- Born: Minnesota
- Education: Minnesota State University Moorhead (BFA, 2002)
- Notable work: Watercolor Made Easy: Fairies & Fantasy
- Website: meredithdillman.com

= Meredith Dillman =

American artist

Meredith Dillman is a fantasy artist and illustrator from Minnesota who specializes in fairies and fairy tale paintings. She has published multiple art books and illustrated the covers and interiors of art books and novels.

==Biography==
===Training and influences===
Dillman graduated from the Minnesota State University Moorhead with a Bachelor of Fine Arts in illustration in 2002, and part of her time studying was spent in Japan. Her works have been partially inspired by manga. She has stated her influences include Art Nouveau, manga and other Asian influences, and the Pre-Raphaelite movement, as well as fantasy and fairy tales she enjoyed as a child.

===Personal life===
Dillman was born and raised in Minnesota. She now lives in Wisconsin, along with two cats and her husband.

==Works==
Dillman has illustrated the covers and interiors of a number of different novels, role-playing games, and art instruction works. While most of her works are created in watercolor, she also uses acrylics and pen-and-ink.

Prints and originals of her works regularly appear in science fiction and fantasy convention art shows. In 2005, some of her works were available at the chain store Hot Topic.

===Art and reference books===
- Watercolor Made Easy: Fairies & Fantasy (2009, Walter Foster Publishing, ISBN 978-1-60058-141-0)
- Fantasy Fashion Art Studio (2013, Impact, ISBN 978-1-4403-2831-2)
- Trace & Color in Any Medium: Fairies (2015, Walter Foster Publishing, ISBN 978-1-60058-483-1)
- Foxes & Fairies (2017, self published, ISBN 978-0-692-86816-4)
- Fanciful Fairy Fashion (2018, self published, ISBN 978-1-71751-777-7)

===Cover illustrations===
- The Dragon Prince by Terri Pray (2005, Final Sword, ISBN 0-9723587-5-7)
- FaeBorn by Terri Pray (2005, Final Sword, ISBN 1-934153-53-2)
- Mercury Brightman: The First Sign by Mary E. Gober (2007, Lulu, ISBN 978-1-4303-1464-6)
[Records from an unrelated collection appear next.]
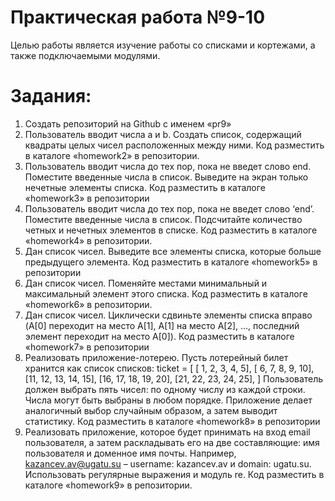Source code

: # Практическая работа №9-10
Целью работы является изучение работы со списками и кортежами,
а также подключаемыми модулями. 
# Задания:
1. Создать репозиторий на Github с именем «pr9»
2. Пользователь вводит числа a и b. Создать список, содержащий
квадраты целых чисел расположенных между ними. Код разместить
в каталоге «homework2» в репозитории.
3. Пользователь вводит числа до тех пор, пока не введет слово end.
Поместите введенные числа в список. Выведите на экран только
нечетные элементы списка. Код разместить в каталоге «homework3»
в репозитории
4. Пользователь вводит числа до тех пор, пока не введет слово ‘end’.
Поместите введенные числа в список. Подсчитайте количество
четных и нечетных элементов в списке. Код разместить в каталоге
«homework4» в репозитории.
5. Дан список чисел. Выведите все элементы списка, которые больше
предыдущего элемента. Код разместить в каталоге «homework5» в
репозитории
6. Дан список чисел. Поменяйте местами минимальный и
максимальный элемент этого списка. Код разместить в каталоге
«homework6» в репозитории.
7. Дан список чисел. Циклически сдвиньте элементы списка вправо
(A[0] переходит на место A[1], A[1] на место A[2], …, последний
элемент переходит на место A[0]). Код разместить в каталоге
«homework7» в репозитории
8. Реализовать приложение-лотерею. Пусть лотерейный билет
хранится как список списков:
ticket = [
 [ 1, 2, 3, 4, 5],
 [ 6, 7, 8, 9, 10],
 [11, 12, 13, 14, 15],
 [16, 17, 18, 19, 20],
 [21, 22, 23, 24, 25],
]
Пользователь должен выбрать пять чисел: по одному числу из
каждой строки. Числа могут быть выбраны в любом порядке.
Приложение делает аналогичный выбор случайным образом, а затем
выводит статистику. Код разместить в каталоге «homework8» в
репозитории
9. Реализовать приложение, которое будет принимать на вход email
пользователя, а затем раскладывать его на две составляющие: имя
пользователя и доменное имя почты. Например,
kazancev.av@ugatu.su – username: kazancev.av и domain: ugatu.su.
Использовать регулярные выражения и модуль re. Код разместить в
каталоге «homework9» в репозитории.

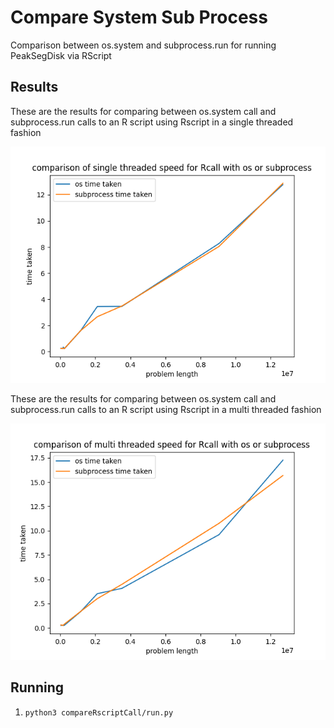 # Compare System Sub Process
Comparison between os.system and subprocess.run for running PeakSegDisk via RScript

## Results

These are the results for comparing between os.system call and subprocess.run calls to an R script using Rscript in a single threaded fashion

![Graph showing results of single threaded comparison](Screenshots/SingleResults.png)

These are the results for comparing between os.system call and subprocess.run calls to an R script using Rscript in a multi threaded fashion

![Graph showing results of multi threaded comparison](Screenshots/MultiResults.png)


## Running
1. `python3 compareRscriptCall/run.py`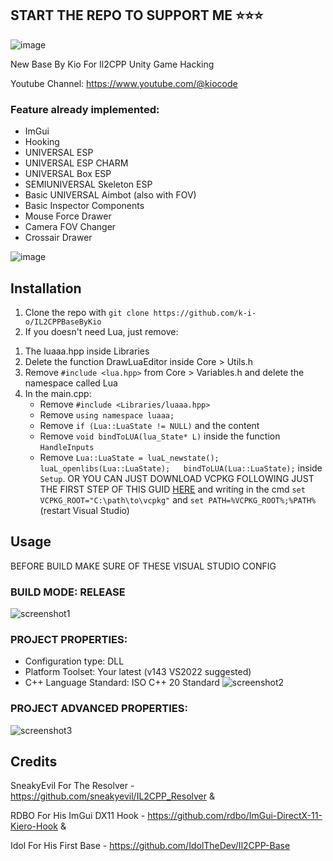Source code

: ## START THE REPO TO SUPPORT ME ⭐⭐⭐

![image](https://github.com/k-i-o/IL2CPPBaseByKio/assets/68398653/e6687de3-e6c2-4ac9-922e-17982a81272a)

New Base By Kio For Il2CPP Unity Game Hacking

Youtube Channel: https://www.youtube.com/@kiocode

### Feature already implemented:
- ImGui
- Hooking
- UNIVERSAL ESP
- UNIVERSAL ESP CHARM
- UNIVERSAL Box ESP
- SEMIUNIVERSAL Skeleton ESP
- Basic UNIVERSAL Aimbot (also with FOV)
- Basic Inspector Components
- Mouse Force Drawer
- Camera FOV Changer
- Crossair Drawer

![image](https://github.com/k-i-o/IL2CPPBaseByKio/assets/68398653/480a1a7b-6f72-4841-96f9-73b33c7d5d7f)

## Installation
1) Clone the repo with `git clone https://github.com/k-i-o/IL2CPPBaseByKio`
2) If you doesn't need Lua, just remove:
  1. The luaaa.hpp inside Libraries
  2. Delete the function DrawLuaEditor inside Core > Utils.h
  3. Remove `#include <lua.hpp>` from Core > Variables.h and delete the namespace called Lua
  4. In the main.cpp:
     - Remove `#include <Libraries/luaaa.hpp>`
     - Remove `using namespace luaaa;`
     - Remove `if (Lua::LuaState != NULL)` and the content
     - Remove `void bindToLUA(lua_State* L)` inside the function `HandleInputs`
     - Remove `Lua::LuaState = luaL_newstate(); luaL_openlibs(Lua::LuaState);	bindToLUA(Lua::LuaState);` inside `Setup`.
  OR YOU CAN JUST DOWNLOAD VCPKG FOLLOWING JUST THE FIRST STEP OF THIS GUID [HERE](https://learn.microsoft.com/en-us/vcpkg/get_started/get-started-msbuild?pivots=shell-cmd#1---set-up-vcpkg) and writing in the cmd `set VCPKG_ROOT="C:\path\to\vcpkg"` and `set PATH=%VCPKG_ROOT%;%PATH%` (restart Visual Studio)

## Usage

BEFORE BUILD MAKE SURE OF THESE VISUAL STUDIO CONFIG

### BUILD MODE: RELEASE
![screenshot1](images/image.png)

### PROJECT PROPERTIES: 
- Configuration type: DLL
- Platform Toolset: Your latest (v143 VS2022 suggested)
- C++ Language Standard: ISO C++ 20 Standard
![screenshot2](images/image1.png)

### PROJECT ADVANCED PROPERTIES:
![screenshot3](images/image2.png)

## Credits
SneakyEvil For The Resolver - https://github.com/sneakyevil/IL2CPP_Resolver &

RDBO For His ImGui DX11 Hook - https://github.com/rdbo/ImGui-DirectX-11-Kiero-Hook &

Idol For His First Base - https://github.com/IdolTheDev/Il2CPP-Base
===Interior illustrations===
- ArtWanted.com Creative Minds (2004, Art Slam Press, ISBN 0-9763304-1-5)
- Watercolor Fairies by David Riche and Anna Franklin (2004, Watson-Guptill, ISBN 0-8230-5640-6)
- 500 Fairy Motifs by Myrea Pettit (2005, Collins & Brown, ISBN 1-84340-302-1)
- How to Draw and Paint Fairies by Linda Ravenscroft (2005, Watson-Guptill, ISBN 0-8230-2383-4)
- Mermaid of Thera, edited by Ellen Million (2005, Ellen Million Graphics, ISBN 1-933603-00-3)
- How to Draw and Paint Fairyland: A Step-by-Step Guide to Creating the World of Fairies by Linda Ravenscroft (2008, Barron's Educational Series, ISBN 978-0-7641-3953-6)
- Vampire Art Now by Jasmine Becket-Griffith and Matthew David Becket (2011, Harper Design, ISBN 978-0-06-202571-5)
- Watercolor Fairy Art: How to Bring Your Fairy Realm Art to Life by Sara Burrier (2014, Barron's Educational Series, ISBN 978-1-4380-0436-5)
- Pentacle, various illustrations

===Game illustrations===
- Book of the Fantastical by Steven C. Brown, part of The Everlasting role-playing game (2003, Visionary Entertainment Studio, ISBN 188735803X)
- The Magician's Companion by Steven C. Brown, part of The Everlasting role-playing game (2004, Visionary Entertainment Studio, ISBN 1887358056)
- Final Twilight CCG

==Recognition and reception==
During college, Dillman won several awards from the Minnesota Newspaper Association for her illustrations and comic strips in the university's student paper. She will be the artist guest of honor at MarsCon 2019.

Her works have been accepted at and displayed in a number of galleries, including The Galallery in San Francisco and the Eight and Sand Gallery in Seattle in 2016, the Minneapolis Institute of Art in 2010, and multiple shows at the Eye of Horus Gallery from 2006 to 2008.